I havn’t hooked gnome power manager yet, but I’ve been doing this for NetworkManager. Here’s a python script:

#!/usr/bin/python
import dbus, dbus.glib
 
def device_now_active(path, ssid=None):
  pass
 
def device_no_longer_active(path):
  pass
 
sysbus = dbus.SystemBus()
nm_obj = sysbus.get_object('org.freedesktop.NetworkManager', '/org/freedesktop/NetworkManager')
nm_if = dbus.Interface(nm_obj, 'org.freedesktop.NetworkManager')
 
nm_if.connect_to_signal('DeviceNowActive', device_now_active)
nm_if.connect_to_signal('DeviceNoLongerActive', device_no_longer_active)
 
mainloop = gobject.MainLoop()
mainloop.run()

To hook to gnome-power-manager, use dbus-monitor to find out the appropriate signals to connect to.
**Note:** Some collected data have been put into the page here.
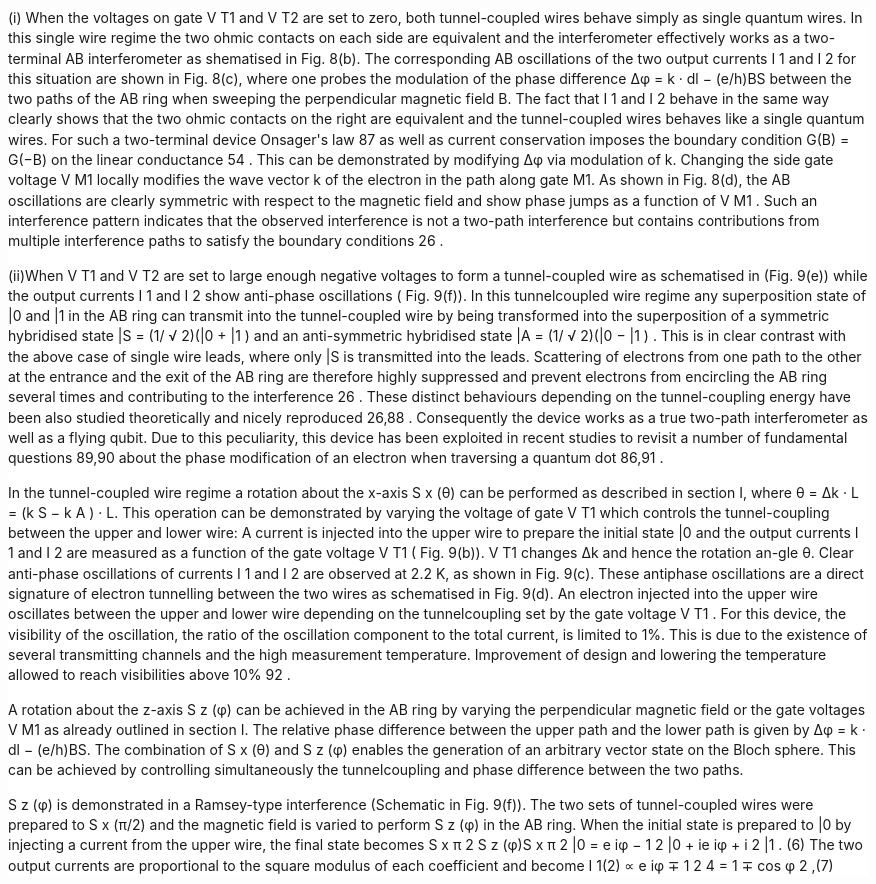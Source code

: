 (i) When the voltages on gate V T1 and V T2 are set to zero, both tunnel-coupled wires behave simply as single quantum wires. In this single wire regime the two ohmic contacts on each side are equivalent and the interferometer effectively works as a two-terminal AB interferometer as shematised in Fig. 8(b). The corresponding AB oscillations of the two output currents I 1 and I 2 for this situation are shown in Fig. 8(c), where one probes the modulation of the phase difference ∆φ = k · dl − (e/h)BS between the two paths of the AB ring when sweeping the perpendicular magnetic field B. The fact that I 1 and I 2 behave in the same way clearly shows that the two ohmic contacts on the right are equivalent and the tunnel-coupled wires behaves like a single quantum wires. For such a two-terminal device Onsager's law 87 as well as current conservation imposes the boundary condition G(B) = G(−B) on the linear conductance 54 . This can be demonstrated by modifying ∆φ via modulation of k. Changing the side gate voltage V M1 locally modifies the wave vector k of the electron in the path along gate M1. As shown in Fig. 8(d), the AB oscillations are clearly symmetric with respect to the magnetic field and show phase jumps as a function of V M1 . Such an interference pattern indicates that the observed interference is not a two-path interference but contains contributions from multiple interference paths to satisfy the boundary conditions 26 .

(ii)When V T1 and V T2 are set to large enough negative voltages to form a tunnel-coupled wire as schematised in   (Fig. 9(e)) while the output currents I 1 and I 2 show anti-phase oscillations ( Fig. 9(f)). In this tunnelcoupled wire regime any superposition state of |0 and |1 in the AB ring can transmit into the tunnel-coupled wire by being transformed into the superposition of a symmetric hybridised state |S = (1/ √ 2)(|0 + |1 ) and an anti-symmetric hybridised
state |A = (1/ √ 2)(|0 − |1 )
. This is in clear contrast with the above case of single wire leads, where only |S is transmitted into the leads. Scattering of electrons from one path to the other at the entrance and the exit of the AB ring are therefore highly suppressed and prevent electrons from encircling the AB ring several times and contributing to the interference 26 . These distinct behaviours depending on the tunnel-coupling energy have been also studied theoretically and nicely reproduced 26,88 . Consequently the device works as a true two-path interferometer as well as a flying qubit. Due to this peculiarity, this device has been exploited in recent studies to revisit a number of fundamental questions 89,90 about the phase modification of an electron when traversing a quantum dot 86,91 .

In the tunnel-coupled wire regime a rotation about the x-axis S x (θ) can be performed as described in section I, where θ = ∆k · L = (k S − k A ) · L. This operation can be demonstrated by varying the voltage of gate V T1 which controls the tunnel-coupling between the upper and lower wire: A current is injected into the upper wire to prepare the initial state |0 and the output currents I 1 and I 2 are measured as a function of the gate voltage V T1 ( Fig. 9(b)). V T1 changes ∆k and hence the rotation an-gle θ. Clear anti-phase oscillations of currents I 1 and I 2 are observed at 2.2 K, as shown in Fig. 9(c). These antiphase oscillations are a direct signature of electron tunnelling between the two wires as schematised in Fig. 9(d). An electron injected into the upper wire oscillates between the upper and lower wire depending on the tunnelcoupling set by the gate voltage V T1 . For this device, the visibility of the oscillation, the ratio of the oscillation component to the total current, is limited to 1%. This is due to the existence of several transmitting channels and the high measurement temperature. Improvement of design and lowering the temperature allowed to reach visibilities above 10% 92 .

A rotation about the z-axis S z (φ) can be achieved in the AB ring by varying the perpendicular magnetic field or the gate voltages V M1 as already outlined in section I. The relative phase difference between the upper path and the lower path is given by ∆φ = k · dl − (e/h)BS. The combination of S x (θ) and S z (φ) enables the generation of an arbitrary vector state on the Bloch sphere. This can be achieved by controlling simultaneously the tunnelcoupling and phase difference between the two paths.

S z (φ) is demonstrated in a Ramsey-type interference (Schematic in Fig. 9(f)). The two sets of tunnel-coupled wires were prepared to S x (π/2) and the magnetic field is varied to perform S z (φ) in the AB ring. When the initial state is prepared to |0 by injecting a current from the upper wire, the final state becomes
S x π 2 S z (φ)S x π 2 |0 = e iφ − 1 2 |0 + ie iφ + i 2 |1 .
(6) The two output currents are proportional to the square modulus of each coefficient and become
I 1(2) ∝ e iφ ∓ 1 2 4 = 1 ∓ cos φ 2 ,(7)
I’ve been using this to start a VPN client when connecting to some wireless networks, and to have gaim automatically logon when network is available:

sesbus = dbus.SessionBus()
gaim_obj = sesbus.get_object("net.sf.gaim.GaimService", "/net/sf/gaim/GaimObject")
gaim = dbus.Interface(gaim_obj, "net.sf.gaim.GaimInterface")
 
# then use
gaim.GaimConnectionsDisconnectAll()
# or
accounts = gaim.GaimAccountsGetAllActive()
for account in accounts:
  gaim.GaimAccountConnect(account)

Dynamic languages like python can be very sweet to use.